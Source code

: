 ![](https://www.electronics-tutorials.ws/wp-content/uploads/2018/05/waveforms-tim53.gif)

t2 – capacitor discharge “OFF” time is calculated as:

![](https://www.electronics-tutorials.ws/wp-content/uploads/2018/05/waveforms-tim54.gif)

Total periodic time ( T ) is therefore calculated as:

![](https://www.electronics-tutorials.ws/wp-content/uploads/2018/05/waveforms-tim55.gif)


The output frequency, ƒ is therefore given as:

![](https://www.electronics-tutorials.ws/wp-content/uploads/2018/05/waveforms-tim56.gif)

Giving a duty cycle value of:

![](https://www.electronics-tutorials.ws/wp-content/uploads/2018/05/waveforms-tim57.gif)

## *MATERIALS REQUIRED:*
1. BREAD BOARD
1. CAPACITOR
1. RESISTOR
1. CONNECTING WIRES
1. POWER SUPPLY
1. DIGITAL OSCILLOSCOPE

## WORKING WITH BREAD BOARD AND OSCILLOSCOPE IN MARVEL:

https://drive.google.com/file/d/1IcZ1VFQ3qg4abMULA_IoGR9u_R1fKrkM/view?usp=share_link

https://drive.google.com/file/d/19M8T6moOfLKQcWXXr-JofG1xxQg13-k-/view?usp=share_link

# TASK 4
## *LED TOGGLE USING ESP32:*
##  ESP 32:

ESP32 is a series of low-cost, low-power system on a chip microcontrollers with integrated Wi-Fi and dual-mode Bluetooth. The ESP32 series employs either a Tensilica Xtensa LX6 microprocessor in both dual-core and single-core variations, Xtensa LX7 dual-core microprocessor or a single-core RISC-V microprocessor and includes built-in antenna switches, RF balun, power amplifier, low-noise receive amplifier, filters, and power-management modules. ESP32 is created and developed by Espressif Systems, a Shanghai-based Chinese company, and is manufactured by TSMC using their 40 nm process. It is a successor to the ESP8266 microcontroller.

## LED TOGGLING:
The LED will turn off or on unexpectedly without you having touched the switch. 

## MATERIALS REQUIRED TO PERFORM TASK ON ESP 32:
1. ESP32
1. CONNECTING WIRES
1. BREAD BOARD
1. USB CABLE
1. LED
•••
### What you need to do
State the number of lines above that include the word "https", and write nothing besides that number.

### Task result
7